### Collected data
• • • • • • •
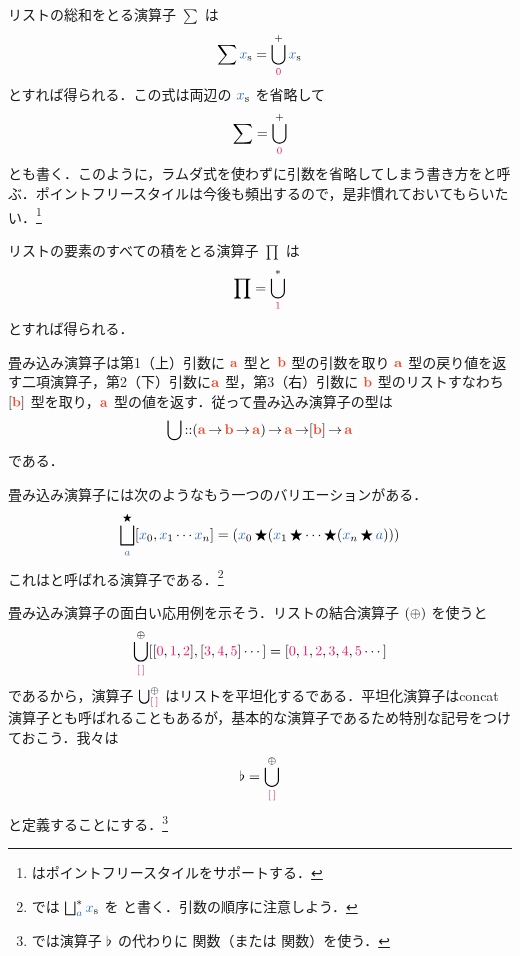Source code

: \documentclass[a5paper,twoside,fleqn,draft]{jsbook}
\begin{document}
リストの総和をとる演算子 $\sum$ は
\begin{equation}
  \sum\mList{x}
  =\mFold^+_{\hConstant{0}}\mList{x}
\end{equation}
とすれば得られる．この式は両辺の $\mList{x}$ を省略して
\begin{equation}
  \sum
  =\mFold^+_{\hConstant{0}}
\end{equation}
とも書く．このように，ラムダ式を使わずに引数を省略してしまう書き方をと呼ぶ．ポイントフリースタイルは今後も頻出するので，是非慣れておいてもらいたい．\footnote{\haskell はポイントフリースタイルをサポートする．}

リストの要素のすべての積をとる演算子 $\prod$ は
\begin{equation}
  \prod
  =\mFold^*_{\hConstant{1}}
\end{equation}
とすれば得られる．

畳み込み演算子は第1（上）引数に $\mA$ 型と $\mB$ 型の引数を取り $\mA$ 型の戻り値を返す二項演算子，第2（下）引数に$\mA$ 型，第3（右）引数に $\mB$ 型のリストすなわち$[\mB]$ 型を取り，$\mA$ 型の値を返す．従って畳み込み演算子の型は
\begin{equation}
  \mFold
  \mIn(\mA\mFuncArrow\mB\mFuncArrow\mA)
  \mFuncArrow\mA
  \mFuncArrow[\mB]
  \mFuncArrow\mA
\end{equation}
である．

\separator

畳み込み演算子には次のようなもう一つのバリエーションがある．
\begin{equation}
  \mFoldRight^{\hAnyBinOp}_{\hVar{a}}[\hVar{x}_0,\hVar{x}_1\dotsb \hVar{x}_n]
  =(\hVar{x}_0\hAnyBinOp(\hVar{x}_1\hAnyBinOp\dotsb\hAnyBinOp(\hVar{x}_n\hAnyBinOp\hVar{a})))
\end{equation}
これはと呼ばれる演算子である．\footnote{\haskell では $\mFoldRight^{*}_{\hVar{a}}\mList{x}$ を  と書く．引数の順序に注意しよう．}

\separator

畳み込み演算子の面白い応用例を示そう．リストの結合演算子 $(\operatorname{\oplus})$ を使うと
\begin{equation}
  \mFold_\mEmptyList^{\mAppend}[[\hConstant{0},\hConstant{1},\mTwoNumber],[\mThreeNumber,\mFourNumber,\mFiveNumber]\dotsb]
  =[\hConstant{0},\hConstant{1},\mTwoNumber,\mThreeNumber,\mFourNumber,\mFiveNumber\dotsb]
\end{equation}
であるから，演算子 $\mFold_\mEmptyList^{\mAppend}$ はリストを平坦化するである．平坦化演算子はconcat演算子とも呼ばれることもあるが，基本的な演算子であるため特別な記号をつけておこう．我々は
\begin{equation}
  \mJoinList
  =\mFold_\mEmptyList^{\mAppend}
\end{equation}
と定義することにする．\footnote{\haskell では演算子 $\operatorname{\flat}$ の代わりに  関数（または  関数）を使う．}
\end{document}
• • • • • • •
### Required work
Omit every picture while printing the data word for word.

### Completed task
Source code

: \documentclass[a5paper,twoside,fleqn,draft]{jsbook}
\begin{document}
リストの総和をとる演算子 $\sum$ は
\begin{equation}
  \sum\mList{x}
  =\mFold^+_{\hConstant{0}}\mList{x}
\end{equation}
とすれば得られる．この式は両辺の $\mList{x}$ を省略して
\begin{equation}
  \sum
  =\mFold^+_{\hConstant{0}}
\end{equation}
とも書く．このように，ラムダ式を使わずに引数を省略してしまう書き方をと呼ぶ．ポイントフリースタイルは今後も頻出するので，是非慣れておいてもらいたい．\footnote{\haskell はポイントフリースタイルをサポートする．}

リストの要素のすべての積をとる演算子 $\prod$ は
\begin{equation}
  \prod
  =\mFold^*_{\hConstant{1}}
\end{equation}
とすれば得られる．

畳み込み演算子は第1（上）引数に $\mA$ 型と $\mB$ 型の引数を取り $\mA$ 型の戻り値を返す二項演算子，第2（下）引数に$\mA$ 型，第3（右）引数に $\mB$ 型のリストすなわち$[\mB]$ 型を取り，$\mA$ 型の値を返す．従って畳み込み演算子の型は
\begin{equation}
  \mFold
  \mIn(\mA\mFuncArrow\mB\mFuncArrow\mA)
  \mFuncArrow\mA
  \mFuncArrow[\mB]
  \mFuncArrow\mA
\end{equation}
である．

\separator

畳み込み演算子には次のようなもう一つのバリエーションがある．
\begin{equation}
  \mFoldRight^{\hAnyBinOp}_{\hVar{a}}[\hVar{x}_0,\hVar{x}_1\dotsb \hVar{x}_n]
  =(\hVar{x}_0\hAnyBinOp(\hVar{x}_1\hAnyBinOp\dotsb\hAnyBinOp(\hVar{x}_n\hAnyBinOp\hVar{a})))
\end{equation}
これはと呼ばれる演算子である．\footnote{\haskell では $\mFoldRight^{*}_{\hVar{a}}\mList{x}$ を  と書く．引数の順序に注意しよう．}

\separator

畳み込み演算子の面白い応用例を示そう．リストの結合演算子 $(\operatorname{\oplus})$ を使うと
\begin{equation}
  \mFold_\mEmptyList^{\mAppend}[[\hConstant{0},\hConstant{1},\mTwoNumber],[\mThreeNumber,\mFourNumber,\mFiveNumber]\dotsb]
  =[\hConstant{0},\hConstant{1},\mTwoNumber,\mThreeNumber,\mFourNumber,\mFiveNumber\dotsb]
\end{equation}
であるから，演算子 $\mFold_\mEmptyList^{\mAppend}$ はリストを平坦化するである．平坦化演算子はconcat演算子とも呼ばれることもあるが，基本的な演算子であるため特別な記号をつけておこう．我々は
\begin{equation}
  \mJoinList
  =\mFold_\mEmptyList^{\mAppend}
\end{equation}
と定義することにする．\footnote{\haskell では演算子 $\operatorname{\flat}$ の代わりに  関数（または  関数）を使う．}
\end{document}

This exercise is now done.